== ABOUT THIS TASK ==
Every record that follows should be written out again without any change.

*** AVAILABLE RECORDS ***

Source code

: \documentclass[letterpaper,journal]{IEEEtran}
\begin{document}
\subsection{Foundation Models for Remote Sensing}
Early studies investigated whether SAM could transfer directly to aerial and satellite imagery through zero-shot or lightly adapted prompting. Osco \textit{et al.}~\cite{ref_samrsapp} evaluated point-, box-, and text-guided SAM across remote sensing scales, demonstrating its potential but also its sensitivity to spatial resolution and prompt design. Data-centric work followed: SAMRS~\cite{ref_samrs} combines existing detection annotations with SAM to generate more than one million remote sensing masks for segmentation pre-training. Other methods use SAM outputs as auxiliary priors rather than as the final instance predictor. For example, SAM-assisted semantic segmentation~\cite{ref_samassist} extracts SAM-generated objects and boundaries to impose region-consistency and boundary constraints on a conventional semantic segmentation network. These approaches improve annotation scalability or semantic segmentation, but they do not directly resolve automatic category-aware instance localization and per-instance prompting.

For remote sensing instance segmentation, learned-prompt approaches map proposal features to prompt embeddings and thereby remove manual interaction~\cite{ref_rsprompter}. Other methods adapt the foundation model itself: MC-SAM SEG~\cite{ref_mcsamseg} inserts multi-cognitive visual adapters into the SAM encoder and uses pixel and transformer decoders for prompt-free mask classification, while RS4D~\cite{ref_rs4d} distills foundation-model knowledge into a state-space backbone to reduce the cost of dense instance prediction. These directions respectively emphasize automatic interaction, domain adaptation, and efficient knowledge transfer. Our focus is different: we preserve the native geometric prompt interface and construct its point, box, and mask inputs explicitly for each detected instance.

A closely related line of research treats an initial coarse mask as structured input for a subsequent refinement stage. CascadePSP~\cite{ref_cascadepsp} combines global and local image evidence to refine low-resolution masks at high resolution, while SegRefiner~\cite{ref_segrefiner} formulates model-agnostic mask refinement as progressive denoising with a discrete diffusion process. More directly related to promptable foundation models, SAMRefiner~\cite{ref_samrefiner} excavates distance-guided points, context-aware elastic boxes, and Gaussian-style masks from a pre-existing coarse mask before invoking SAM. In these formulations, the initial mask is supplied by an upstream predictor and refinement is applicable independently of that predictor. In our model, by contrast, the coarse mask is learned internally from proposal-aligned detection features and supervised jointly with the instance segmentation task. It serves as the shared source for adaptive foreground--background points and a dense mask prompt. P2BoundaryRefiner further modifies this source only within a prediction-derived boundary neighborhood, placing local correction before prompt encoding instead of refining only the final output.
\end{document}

*** End of AVAILABLE RECORDS ***

== ANSWER SPACE ==
Source code

: \documentclass[letterpaper,journal]{IEEEtran}
\begin{document}
\subsection{Foundation Models for Remote Sensing}
Early studies investigated whether SAM could transfer directly to aerial and satellite imagery through zero-shot or lightly adapted prompting. Osco \textit{et al.}~\cite{ref_samrsapp} evaluated point-, box-, and text-guided SAM across remote sensing scales, demonstrating its potential but also its sensitivity to spatial resolution and prompt design. Data-centric work followed: SAMRS~\cite{ref_samrs} combines existing detection annotations with SAM to generate more than one million remote sensing masks for segmentation pre-training. Other methods use SAM outputs as auxiliary priors rather than as the final instance predictor. For example, SAM-assisted semantic segmentation~\cite{ref_samassist} extracts SAM-generated objects and boundaries to impose region-consistency and boundary constraints on a conventional semantic segmentation network. These approaches improve annotation scalability or semantic segmentation, but they do not directly resolve automatic category-aware instance localization and per-instance prompting.

For remote sensing instance segmentation, learned-prompt approaches map proposal features to prompt embeddings and thereby remove manual interaction~\cite{ref_rsprompter}. Other methods adapt the foundation model itself: MC-SAM SEG~\cite{ref_mcsamseg} inserts multi-cognitive visual adapters into the SAM encoder and uses pixel and transformer decoders for prompt-free mask classification, while RS4D~\cite{ref_rs4d} distills foundation-model knowledge into a state-space backbone to reduce the cost of dense instance prediction. These directions respectively emphasize automatic interaction, domain adaptation, and efficient knowledge transfer. Our focus is different: we preserve the native geometric prompt interface and construct its point, box, and mask inputs explicitly for each detected instance.

A closely related line of research treats an initial coarse mask as structured input for a subsequent refinement stage. CascadePSP~\cite{ref_cascadepsp} combines global and local image evidence to refine low-resolution masks at high resolution, while SegRefiner~\cite{ref_segrefiner} formulates model-agnostic mask refinement as progressive denoising with a discrete diffusion process. More directly related to promptable foundation models, SAMRefiner~\cite{ref_samrefiner} excavates distance-guided points, context-aware elastic boxes, and Gaussian-style masks from a pre-existing coarse mask before invoking SAM. In these formulations, the initial mask is supplied by an upstream predictor and refinement is applicable independently of that predictor. In our model, by contrast, the coarse mask is learned internally from proposal-aligned detection features and supervised jointly with the instance segmentation task. It serves as the shared source for adaptive foreground--background points and a dense mask prompt. P2BoundaryRefiner further modifies this source only within a prediction-derived boundary neighborhood, placing local correction before prompt encoding instead of refining only the final output.
\end{document}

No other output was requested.